Then a week to test maxes. Will then probably do shorter version of it heading into the September meet or depending many weeks I have to play with. Haven't actually planned it yet.
 
I am pleased for you as you seem to be putting in the training and you are now seeing the rewards.

You should be capable of a 150kg 1RM?

Strength Level - Weightlifting Calculator (Bench/Squat/Deadlift)

I am working my way back up in 2.5kg weekly increments, up to x5 reps @115kg (at 62kg body weight), my 1RM is 130kg which I’m happy with. I too use mixed grip for the final working set only.

Cheers mate, doing well yourself there!

Pulled 150 a few months ago.
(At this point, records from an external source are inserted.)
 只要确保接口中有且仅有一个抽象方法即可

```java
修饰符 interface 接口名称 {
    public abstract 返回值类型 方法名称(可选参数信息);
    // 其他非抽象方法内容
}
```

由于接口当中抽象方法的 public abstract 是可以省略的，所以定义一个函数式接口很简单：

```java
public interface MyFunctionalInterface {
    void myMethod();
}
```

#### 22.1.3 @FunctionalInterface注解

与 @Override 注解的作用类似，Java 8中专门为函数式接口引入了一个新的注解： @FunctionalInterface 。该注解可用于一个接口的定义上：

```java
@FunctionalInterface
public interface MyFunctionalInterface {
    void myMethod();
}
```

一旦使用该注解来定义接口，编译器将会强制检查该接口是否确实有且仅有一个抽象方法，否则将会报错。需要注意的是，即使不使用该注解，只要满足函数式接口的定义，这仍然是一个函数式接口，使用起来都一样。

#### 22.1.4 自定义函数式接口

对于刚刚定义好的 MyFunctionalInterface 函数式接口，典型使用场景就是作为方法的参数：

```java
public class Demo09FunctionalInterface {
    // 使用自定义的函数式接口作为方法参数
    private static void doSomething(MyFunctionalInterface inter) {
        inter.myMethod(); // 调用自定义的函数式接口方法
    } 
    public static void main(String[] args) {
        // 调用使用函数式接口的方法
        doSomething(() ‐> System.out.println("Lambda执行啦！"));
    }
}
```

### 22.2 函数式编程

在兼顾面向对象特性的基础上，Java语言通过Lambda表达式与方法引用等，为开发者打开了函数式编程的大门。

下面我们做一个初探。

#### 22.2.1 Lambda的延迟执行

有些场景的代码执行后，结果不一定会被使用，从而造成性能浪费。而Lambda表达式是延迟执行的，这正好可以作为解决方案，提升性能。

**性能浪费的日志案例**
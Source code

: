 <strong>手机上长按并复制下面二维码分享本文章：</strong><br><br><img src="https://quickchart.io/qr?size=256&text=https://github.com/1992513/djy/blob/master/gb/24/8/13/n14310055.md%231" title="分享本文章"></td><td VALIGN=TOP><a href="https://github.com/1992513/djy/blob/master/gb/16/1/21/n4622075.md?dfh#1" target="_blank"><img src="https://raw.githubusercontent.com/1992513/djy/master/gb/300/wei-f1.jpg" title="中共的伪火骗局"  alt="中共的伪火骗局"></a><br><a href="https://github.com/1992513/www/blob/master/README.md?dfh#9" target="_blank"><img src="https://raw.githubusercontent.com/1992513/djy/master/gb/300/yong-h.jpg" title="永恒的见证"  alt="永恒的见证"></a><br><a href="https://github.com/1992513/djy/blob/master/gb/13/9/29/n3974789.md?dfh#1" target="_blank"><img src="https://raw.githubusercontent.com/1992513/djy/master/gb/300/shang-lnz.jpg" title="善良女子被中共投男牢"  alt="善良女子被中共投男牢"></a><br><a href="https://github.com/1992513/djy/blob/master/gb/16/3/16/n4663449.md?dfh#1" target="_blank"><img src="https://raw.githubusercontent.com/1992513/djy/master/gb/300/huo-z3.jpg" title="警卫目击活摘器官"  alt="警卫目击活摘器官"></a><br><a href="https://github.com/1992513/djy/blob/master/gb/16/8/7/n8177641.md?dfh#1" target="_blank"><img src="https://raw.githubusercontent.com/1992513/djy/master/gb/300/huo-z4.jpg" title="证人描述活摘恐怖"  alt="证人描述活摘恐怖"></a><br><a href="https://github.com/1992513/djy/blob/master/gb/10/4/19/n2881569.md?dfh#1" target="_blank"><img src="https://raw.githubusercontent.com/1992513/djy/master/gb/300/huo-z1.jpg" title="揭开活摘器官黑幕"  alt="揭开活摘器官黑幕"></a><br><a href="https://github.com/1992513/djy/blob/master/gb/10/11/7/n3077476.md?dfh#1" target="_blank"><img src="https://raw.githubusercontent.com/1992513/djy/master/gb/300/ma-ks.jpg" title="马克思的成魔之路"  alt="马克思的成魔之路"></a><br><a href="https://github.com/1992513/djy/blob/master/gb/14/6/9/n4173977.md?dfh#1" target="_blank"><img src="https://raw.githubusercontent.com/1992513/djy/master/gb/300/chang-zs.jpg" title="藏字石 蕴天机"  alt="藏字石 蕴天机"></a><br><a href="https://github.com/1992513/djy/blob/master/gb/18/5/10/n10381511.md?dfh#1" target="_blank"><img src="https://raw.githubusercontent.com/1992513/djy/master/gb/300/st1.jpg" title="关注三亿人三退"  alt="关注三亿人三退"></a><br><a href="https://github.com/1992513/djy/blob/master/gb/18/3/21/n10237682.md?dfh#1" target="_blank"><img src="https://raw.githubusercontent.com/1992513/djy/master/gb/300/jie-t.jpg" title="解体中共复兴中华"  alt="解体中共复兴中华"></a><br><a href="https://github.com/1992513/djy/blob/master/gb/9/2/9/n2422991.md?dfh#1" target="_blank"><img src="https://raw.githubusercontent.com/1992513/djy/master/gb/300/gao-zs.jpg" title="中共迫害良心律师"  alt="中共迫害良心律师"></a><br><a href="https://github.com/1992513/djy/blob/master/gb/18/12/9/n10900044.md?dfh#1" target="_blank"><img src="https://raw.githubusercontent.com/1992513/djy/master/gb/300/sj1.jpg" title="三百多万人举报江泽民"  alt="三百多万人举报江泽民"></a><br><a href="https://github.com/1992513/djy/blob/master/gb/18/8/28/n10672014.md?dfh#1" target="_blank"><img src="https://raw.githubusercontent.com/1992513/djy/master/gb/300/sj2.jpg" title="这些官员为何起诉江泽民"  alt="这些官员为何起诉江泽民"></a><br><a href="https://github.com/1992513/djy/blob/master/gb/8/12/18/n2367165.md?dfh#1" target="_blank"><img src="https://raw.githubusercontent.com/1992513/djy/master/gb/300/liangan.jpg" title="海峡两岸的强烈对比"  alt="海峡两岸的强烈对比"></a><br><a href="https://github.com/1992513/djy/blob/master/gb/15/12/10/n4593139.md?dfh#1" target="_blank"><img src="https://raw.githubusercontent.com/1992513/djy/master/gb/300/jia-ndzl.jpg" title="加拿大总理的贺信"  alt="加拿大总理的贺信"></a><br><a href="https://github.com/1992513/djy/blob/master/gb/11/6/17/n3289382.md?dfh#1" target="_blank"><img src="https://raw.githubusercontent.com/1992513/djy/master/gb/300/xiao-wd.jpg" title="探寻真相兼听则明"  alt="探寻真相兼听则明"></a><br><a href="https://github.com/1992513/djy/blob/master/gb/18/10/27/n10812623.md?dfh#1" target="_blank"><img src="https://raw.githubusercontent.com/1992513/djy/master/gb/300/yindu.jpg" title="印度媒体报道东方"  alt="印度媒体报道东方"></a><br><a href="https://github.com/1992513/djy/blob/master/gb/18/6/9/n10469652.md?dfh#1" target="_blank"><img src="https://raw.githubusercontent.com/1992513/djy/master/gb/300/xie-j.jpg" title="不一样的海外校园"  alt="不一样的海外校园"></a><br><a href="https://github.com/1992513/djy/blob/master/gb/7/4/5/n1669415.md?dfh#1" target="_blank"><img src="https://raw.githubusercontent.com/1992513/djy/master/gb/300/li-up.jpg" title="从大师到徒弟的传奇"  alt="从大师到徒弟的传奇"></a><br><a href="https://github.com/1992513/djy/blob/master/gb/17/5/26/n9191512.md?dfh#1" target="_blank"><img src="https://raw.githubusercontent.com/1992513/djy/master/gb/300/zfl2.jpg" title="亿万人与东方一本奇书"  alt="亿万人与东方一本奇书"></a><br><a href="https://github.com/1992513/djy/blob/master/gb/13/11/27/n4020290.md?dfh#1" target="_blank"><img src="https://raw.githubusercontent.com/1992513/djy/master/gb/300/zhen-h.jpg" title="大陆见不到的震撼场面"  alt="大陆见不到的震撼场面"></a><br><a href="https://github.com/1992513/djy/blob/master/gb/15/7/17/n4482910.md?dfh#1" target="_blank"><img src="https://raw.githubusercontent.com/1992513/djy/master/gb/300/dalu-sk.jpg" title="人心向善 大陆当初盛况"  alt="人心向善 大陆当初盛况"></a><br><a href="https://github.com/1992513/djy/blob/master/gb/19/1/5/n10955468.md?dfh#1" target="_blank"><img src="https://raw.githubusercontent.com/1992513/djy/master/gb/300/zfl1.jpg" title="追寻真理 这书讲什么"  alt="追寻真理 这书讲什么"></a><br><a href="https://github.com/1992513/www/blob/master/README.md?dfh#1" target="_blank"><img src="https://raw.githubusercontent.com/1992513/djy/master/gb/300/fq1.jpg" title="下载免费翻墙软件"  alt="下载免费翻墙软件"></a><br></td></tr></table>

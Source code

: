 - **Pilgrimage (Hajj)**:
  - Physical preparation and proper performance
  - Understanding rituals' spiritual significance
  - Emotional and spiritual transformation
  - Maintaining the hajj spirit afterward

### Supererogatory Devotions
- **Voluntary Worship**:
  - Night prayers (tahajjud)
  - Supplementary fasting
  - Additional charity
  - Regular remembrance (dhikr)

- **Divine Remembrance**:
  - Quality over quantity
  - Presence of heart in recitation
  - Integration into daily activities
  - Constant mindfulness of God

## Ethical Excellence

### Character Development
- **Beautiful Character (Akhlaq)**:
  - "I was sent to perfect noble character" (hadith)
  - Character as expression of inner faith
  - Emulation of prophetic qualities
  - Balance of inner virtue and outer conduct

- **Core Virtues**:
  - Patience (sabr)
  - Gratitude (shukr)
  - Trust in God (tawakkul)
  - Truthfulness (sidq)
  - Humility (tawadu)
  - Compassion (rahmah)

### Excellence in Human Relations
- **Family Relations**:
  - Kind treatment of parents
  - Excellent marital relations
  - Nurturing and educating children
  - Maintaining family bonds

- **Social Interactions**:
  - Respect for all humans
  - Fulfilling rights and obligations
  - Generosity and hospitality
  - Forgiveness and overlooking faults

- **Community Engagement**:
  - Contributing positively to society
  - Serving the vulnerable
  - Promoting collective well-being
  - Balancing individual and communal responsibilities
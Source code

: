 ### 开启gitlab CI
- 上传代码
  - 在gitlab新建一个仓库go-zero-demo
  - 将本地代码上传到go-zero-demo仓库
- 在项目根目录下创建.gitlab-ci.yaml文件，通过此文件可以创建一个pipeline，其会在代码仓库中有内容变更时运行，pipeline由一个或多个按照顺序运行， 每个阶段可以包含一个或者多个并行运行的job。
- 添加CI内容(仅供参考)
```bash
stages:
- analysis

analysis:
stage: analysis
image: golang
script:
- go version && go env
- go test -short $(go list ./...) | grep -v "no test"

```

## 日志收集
Got three weeks left on the current programme, culminating in 142.5 for 5 in the final week - going to try a 160 after that, which was my aim for the end of the year.

Feeling it this morning like, took a while to get the legs motoring when I took the hounds out first thing!
 
Cheers mate, doing well yourself there!

Pulled 150 a few months ago. Got three weeks left on the current programme, culminating in 142.5 for 5 in the final week - going to try a 160 after that, which was my aim for the end of the year.

Feeling it this morning like, took a while to get the legs motoring when I took the hounds out first thing!
You are doing well for your body weight, I am happy enough with 2x which isn’t much at the moment as I’m not carrying much fat.

I use the dog walking as a warmup for my running, I have somehow avoided any aches and pains even after a long run.

Have a good weekend, I need to get out for a callisthenics workout but I’m not very motivated.
 
After any advice you lot can give me.

I'm in the midst of losing a serious amount of weight and fat. 24 stone 10 down to 19 stone 10 as it stands. 16 stone the target. Now I'm down to under 20 stone I'm wanting to tone up as I go. I don't want to put on massive amounts of mass or look like an athlete, I just don't want to look "skinny fat". I'd like a bit definition when I eventually get to my target.

So far I've written down a training schedule for my 3 day per week gym cycle. Just wondering if I've done the right things and if not, any advice would be appreciated.

Day 1 Push any 5:
30 mins treadmill
Standing Military Press 3x12
Incline Dumbbell Press 3x12
Wide Grip Upright Rows 3x12
Cable Pushdowns 3x12
Tricep Extension 50lbs 3x12
Overhead Tricep Extension 7.5kg 3x12
Shoulder Press 3x12
Pec Fly 3x12

Day 2 Pull any 5:
30 mins treadmill
Dumbbell 7.5kg 3x12
Cable Row 50lbs 3x12
Deadlift 3x12
Hammer Curls 3x12
Lateral Raise 3x12
Rear Delt Fly 3x12

Day 3 Legs:
30 mins bike
Weighted Squats 40kg 3x12
Leg Extension 3x12
Reverse Leg Extension 3x12
Squat Rack 3x12
Dumbbell Lunges 4 lengths

Finish any day with tyre flips 6 lengths weather depending.

**note I don't know what some machines are called or what exercises are what so some will be named mad shit.
 
After any advice you lot can give me.

I'm in the midst of losing a serious amount of weight and fat. 24 stone 10 down to 19 stone 10 as it stands. 16 stone the target. Now I'm down to under 20 stone I'm wanting to tone up as I go. I don't want to put on massive amounts of mass or look like an athlete, I just don't want to look "skinny fat". I'd like a bit definition when I eventually get to my target.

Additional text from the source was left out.